This collaboration has advanced from the creation of classroom teaching/explanation tools to the creation of tools that can be used for student directed learning and to provide authentic assessment of concepts.
The earliest of these was the Protein Purification Lab which allows the instructor to provide the student with a virtual lab experience where they can be given a unique solution in a beaker and asked to develop a purification scheme to obtain some protein in its pure form. The results of their work can be submitted to the instructor for grading.
In addition, we are developing simulation environments that facilitate multiple, linked representations of concepts to be used in different learning contexts. They will allow guided inquiry as well as student directed experimentation and data analysis. These environments can be used as stand alone teaching tools as well as becoming part of the interactive components of an online Modern Biology being created in the OLI system.
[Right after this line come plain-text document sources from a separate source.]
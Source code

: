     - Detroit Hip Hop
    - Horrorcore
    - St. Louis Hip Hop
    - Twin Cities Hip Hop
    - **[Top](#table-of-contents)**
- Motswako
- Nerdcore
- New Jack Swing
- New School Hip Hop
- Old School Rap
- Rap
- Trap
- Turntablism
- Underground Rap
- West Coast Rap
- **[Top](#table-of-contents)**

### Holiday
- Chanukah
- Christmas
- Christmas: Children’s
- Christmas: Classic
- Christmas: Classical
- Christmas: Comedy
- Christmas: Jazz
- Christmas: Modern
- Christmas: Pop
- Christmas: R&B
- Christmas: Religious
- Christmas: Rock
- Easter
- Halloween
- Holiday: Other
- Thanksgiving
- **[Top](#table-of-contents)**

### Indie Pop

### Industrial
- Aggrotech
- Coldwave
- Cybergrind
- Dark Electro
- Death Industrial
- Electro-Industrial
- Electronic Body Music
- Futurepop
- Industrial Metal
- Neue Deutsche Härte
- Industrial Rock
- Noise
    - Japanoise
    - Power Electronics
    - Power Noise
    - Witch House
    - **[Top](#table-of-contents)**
Materials listed by category
Protein Purification Practice Lab
This virtual lab provides the student with a virtual lab experience where they can be given a unique solution in a beaker and asked to develop a purification scheme to obtain some protein in its pure form. (The classroom version allows the results of their work to be submitted to the instructor for grading).
This is an experiment to study the effect of temperature on protein stability. Alter the temperature using the slider bar and record the experimental fraction unfolded that is presented in the output box. From this data you need to determine the ∆S and ∆H for unfolding using van't Hoft plot.
Dissociation of Weak Electrolytes
Some molecules are weak electrolytes and exist in a reversible equilibrium between the starting molecule and its dissociated parts. For molecules that are weak electrolytes and act as acids (proton donors), the ratio of the products of the dissociated parts and the parent molecule is a constant (K) in neutral water for each separate molecular structure.
Equilibrium of MO complex formation
Equilibrium state as determined by protein and ligand concentrations: This simulation allows you to explore the equilibrium between free protein, ligand, and the complex, and how ligand concentration affects the equilibrium.
Enzymes bind to substrates in a manner similar to the way myoglobin binds oxygen or the estradiol binds to the estrogen receptor, but enzymes can go one step further. In this case the ligand is specifically referred to as the substrate (the molecule that the enzyme will convert to product) and it binds to a specific binding region of the enzyme referred to as the active site. Once bound, the ligand, or substrate, can either simply reversibly come off the enzyme, or it can be converted into a new compound or product.
The introduction of a cell or liposome to the solution places a barrier to the molecules. As three different molecules diffuse to equilibrium in the following simulation, they encounter the lipid bilayer depicted by the horizontal membrane across the center of the stage. Note that one type of molecule passes freely through the lipid bilayer while the second type of molecule only occasionally passes into the membrane and is trapped within. The lipid bilayer is totally impermeable to the third type of molecule. These molecules move through the membranes via passive diffusion.
Osmosis: Isotonic Equilibrium
Cells continually encounter changes in their external ionic environment and will spontaneously respond by attempting to equalize the concentration of ions on the inside and outside of the cell. Because the plasma membrane (lipid bilayer) is significantly less permeable to ions than water, the establishment of an equal concentration of the ions on either side of the membrane is accomplished by the net movement of water toward the higher concentration of ions to reduce the concentration. This movement of water in response to an imbalance of solute (ion) is referred to as osmosis.
Protein Purification Turorial
The current Protein Purification Lab is used to test the students mastery of designing protein purification schemes to accomplish certain optimal outcomes. The Lab does not instruct the students in the various concepts necessary to successfully complete the Lab.
We are working on our Simulation Environment to allow it to model more molecular behaviours. In addition, we are working on the external interface and documentation so that others can author their own student activities within the environment.